## Supplied data:
Content starts

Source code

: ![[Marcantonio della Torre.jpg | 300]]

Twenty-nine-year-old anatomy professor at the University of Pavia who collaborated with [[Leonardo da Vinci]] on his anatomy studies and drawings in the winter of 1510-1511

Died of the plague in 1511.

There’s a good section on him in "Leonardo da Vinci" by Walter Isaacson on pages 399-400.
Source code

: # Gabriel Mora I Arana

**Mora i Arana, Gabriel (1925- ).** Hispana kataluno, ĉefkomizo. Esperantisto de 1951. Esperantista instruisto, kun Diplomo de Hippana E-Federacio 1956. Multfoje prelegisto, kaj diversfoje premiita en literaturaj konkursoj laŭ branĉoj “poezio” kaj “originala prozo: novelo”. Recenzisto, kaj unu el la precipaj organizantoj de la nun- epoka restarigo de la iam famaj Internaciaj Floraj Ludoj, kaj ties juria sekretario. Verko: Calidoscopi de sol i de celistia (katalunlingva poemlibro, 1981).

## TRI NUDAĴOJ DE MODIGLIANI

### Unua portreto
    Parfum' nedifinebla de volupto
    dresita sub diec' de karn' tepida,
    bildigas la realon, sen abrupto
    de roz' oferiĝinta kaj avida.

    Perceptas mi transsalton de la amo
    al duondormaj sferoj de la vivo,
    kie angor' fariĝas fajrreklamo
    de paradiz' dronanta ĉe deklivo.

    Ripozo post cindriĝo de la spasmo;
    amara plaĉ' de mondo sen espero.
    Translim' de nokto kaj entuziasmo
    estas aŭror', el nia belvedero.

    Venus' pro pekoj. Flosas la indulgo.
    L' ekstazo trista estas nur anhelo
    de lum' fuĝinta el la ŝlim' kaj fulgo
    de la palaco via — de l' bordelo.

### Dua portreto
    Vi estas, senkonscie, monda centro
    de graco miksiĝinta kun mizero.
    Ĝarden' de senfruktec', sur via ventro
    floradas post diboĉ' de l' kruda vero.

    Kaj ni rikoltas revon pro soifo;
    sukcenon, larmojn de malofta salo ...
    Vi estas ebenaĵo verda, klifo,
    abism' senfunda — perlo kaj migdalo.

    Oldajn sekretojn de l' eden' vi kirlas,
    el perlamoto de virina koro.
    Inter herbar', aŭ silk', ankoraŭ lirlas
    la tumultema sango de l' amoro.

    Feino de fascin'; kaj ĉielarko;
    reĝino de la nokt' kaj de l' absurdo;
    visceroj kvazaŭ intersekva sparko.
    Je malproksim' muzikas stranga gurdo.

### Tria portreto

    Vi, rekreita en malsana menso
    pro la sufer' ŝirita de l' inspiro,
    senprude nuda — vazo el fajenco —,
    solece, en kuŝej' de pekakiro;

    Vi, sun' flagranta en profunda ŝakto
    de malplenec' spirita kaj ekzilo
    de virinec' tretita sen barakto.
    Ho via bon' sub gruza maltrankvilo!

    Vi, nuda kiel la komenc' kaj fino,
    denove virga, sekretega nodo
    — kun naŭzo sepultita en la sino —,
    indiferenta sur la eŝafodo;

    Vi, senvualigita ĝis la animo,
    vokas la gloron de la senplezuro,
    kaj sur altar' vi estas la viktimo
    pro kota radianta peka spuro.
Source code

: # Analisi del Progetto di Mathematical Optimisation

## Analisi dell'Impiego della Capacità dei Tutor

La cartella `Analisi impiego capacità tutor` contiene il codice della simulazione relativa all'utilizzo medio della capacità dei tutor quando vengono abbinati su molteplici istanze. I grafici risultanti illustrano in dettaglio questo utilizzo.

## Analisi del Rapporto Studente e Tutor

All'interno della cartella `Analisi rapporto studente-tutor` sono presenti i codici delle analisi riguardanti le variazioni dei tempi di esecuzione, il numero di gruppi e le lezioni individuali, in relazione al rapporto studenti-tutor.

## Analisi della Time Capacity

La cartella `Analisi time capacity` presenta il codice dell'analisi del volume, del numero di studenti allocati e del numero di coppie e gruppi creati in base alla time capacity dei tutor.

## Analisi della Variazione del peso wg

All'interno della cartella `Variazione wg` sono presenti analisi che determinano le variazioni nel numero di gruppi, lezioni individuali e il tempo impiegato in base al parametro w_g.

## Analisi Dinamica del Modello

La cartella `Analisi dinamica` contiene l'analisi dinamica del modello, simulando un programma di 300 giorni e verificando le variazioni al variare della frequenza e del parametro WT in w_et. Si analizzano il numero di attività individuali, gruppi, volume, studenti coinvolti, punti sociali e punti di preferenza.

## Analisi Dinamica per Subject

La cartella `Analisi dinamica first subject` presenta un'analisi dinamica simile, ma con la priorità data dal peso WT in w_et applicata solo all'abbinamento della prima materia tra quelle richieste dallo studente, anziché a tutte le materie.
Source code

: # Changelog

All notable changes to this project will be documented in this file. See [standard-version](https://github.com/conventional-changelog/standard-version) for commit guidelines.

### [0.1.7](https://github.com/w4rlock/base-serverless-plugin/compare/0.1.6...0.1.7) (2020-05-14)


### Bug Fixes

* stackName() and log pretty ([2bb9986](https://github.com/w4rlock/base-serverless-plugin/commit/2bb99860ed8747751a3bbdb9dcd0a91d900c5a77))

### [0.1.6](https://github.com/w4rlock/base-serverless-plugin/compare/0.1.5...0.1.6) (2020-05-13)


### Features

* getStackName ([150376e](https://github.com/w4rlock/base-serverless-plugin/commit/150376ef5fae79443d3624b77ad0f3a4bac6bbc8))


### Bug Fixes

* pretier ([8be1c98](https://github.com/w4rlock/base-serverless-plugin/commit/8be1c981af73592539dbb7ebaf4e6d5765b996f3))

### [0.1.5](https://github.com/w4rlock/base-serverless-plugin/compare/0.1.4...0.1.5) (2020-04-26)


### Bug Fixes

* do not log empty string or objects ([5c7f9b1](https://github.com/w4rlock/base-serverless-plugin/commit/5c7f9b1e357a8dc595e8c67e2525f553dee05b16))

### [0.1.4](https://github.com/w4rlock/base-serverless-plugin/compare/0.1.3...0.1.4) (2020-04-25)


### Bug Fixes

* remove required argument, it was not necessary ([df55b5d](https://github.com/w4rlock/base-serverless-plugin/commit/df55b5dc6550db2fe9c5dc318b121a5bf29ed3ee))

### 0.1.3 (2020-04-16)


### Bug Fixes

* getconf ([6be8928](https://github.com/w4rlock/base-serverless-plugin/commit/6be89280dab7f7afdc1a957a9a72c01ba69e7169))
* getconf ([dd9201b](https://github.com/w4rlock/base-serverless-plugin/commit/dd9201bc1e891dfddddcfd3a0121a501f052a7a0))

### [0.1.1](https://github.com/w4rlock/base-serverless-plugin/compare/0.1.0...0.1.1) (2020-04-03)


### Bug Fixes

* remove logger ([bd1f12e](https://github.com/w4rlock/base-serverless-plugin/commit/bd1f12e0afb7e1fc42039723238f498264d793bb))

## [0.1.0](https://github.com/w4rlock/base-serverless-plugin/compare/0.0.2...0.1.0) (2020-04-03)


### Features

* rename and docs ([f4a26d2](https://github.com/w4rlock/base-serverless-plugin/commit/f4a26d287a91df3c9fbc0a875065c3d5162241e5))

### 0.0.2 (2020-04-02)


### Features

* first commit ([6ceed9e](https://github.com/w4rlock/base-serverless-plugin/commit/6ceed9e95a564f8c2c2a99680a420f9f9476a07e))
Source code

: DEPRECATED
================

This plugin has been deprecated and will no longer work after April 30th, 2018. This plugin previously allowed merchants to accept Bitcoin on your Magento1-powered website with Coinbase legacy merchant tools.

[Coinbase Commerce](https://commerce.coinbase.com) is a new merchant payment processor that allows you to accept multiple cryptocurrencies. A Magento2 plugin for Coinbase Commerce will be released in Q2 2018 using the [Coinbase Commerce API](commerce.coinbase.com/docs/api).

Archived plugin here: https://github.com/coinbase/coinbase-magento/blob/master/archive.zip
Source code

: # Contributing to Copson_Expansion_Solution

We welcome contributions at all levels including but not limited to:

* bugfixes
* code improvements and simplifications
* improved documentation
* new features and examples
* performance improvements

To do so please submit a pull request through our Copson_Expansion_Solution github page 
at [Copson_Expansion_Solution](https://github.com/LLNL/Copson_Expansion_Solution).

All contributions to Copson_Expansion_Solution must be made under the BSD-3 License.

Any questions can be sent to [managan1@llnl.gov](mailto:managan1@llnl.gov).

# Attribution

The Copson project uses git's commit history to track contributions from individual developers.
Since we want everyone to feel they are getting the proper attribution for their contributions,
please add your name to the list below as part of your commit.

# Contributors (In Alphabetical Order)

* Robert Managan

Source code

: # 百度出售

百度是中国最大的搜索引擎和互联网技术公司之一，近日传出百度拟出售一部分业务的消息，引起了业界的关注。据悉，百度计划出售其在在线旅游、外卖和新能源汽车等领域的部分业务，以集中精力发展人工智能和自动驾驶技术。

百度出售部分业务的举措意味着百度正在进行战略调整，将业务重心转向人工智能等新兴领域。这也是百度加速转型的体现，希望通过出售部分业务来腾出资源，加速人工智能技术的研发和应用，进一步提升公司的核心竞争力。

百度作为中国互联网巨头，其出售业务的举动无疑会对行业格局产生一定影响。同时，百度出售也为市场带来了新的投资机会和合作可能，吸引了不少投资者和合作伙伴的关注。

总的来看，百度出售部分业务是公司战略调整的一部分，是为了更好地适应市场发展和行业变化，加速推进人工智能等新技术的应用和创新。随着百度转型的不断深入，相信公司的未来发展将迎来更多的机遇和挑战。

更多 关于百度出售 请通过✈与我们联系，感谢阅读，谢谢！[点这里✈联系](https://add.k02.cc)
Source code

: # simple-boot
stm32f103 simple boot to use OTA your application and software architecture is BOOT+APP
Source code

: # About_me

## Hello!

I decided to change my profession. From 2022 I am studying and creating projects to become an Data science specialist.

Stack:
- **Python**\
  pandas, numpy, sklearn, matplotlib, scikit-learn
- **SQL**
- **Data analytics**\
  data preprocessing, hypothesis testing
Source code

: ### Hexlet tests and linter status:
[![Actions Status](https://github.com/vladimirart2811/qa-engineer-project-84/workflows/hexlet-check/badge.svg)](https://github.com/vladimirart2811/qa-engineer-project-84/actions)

Content ends

## Problem requirements:
The first line of the entries above and every line after it, up to and including the line with "Gabriel Mora I Arana", should be set down exactly.

## Your response:
Source code

: ![[Marcantonio della Torre.jpg | 300]]

Twenty-nine-year-old anatomy professor at the University of Pavia who collaborated with [[Leonardo da Vinci]] on his anatomy studies and drawings in the winter of 1510-1511

Died of the plague in 1511.

There’s a good section on him in "Leonardo da Vinci" by Walter Isaacson on pages 399-400.
Source code

: # Gabriel Mora I Arana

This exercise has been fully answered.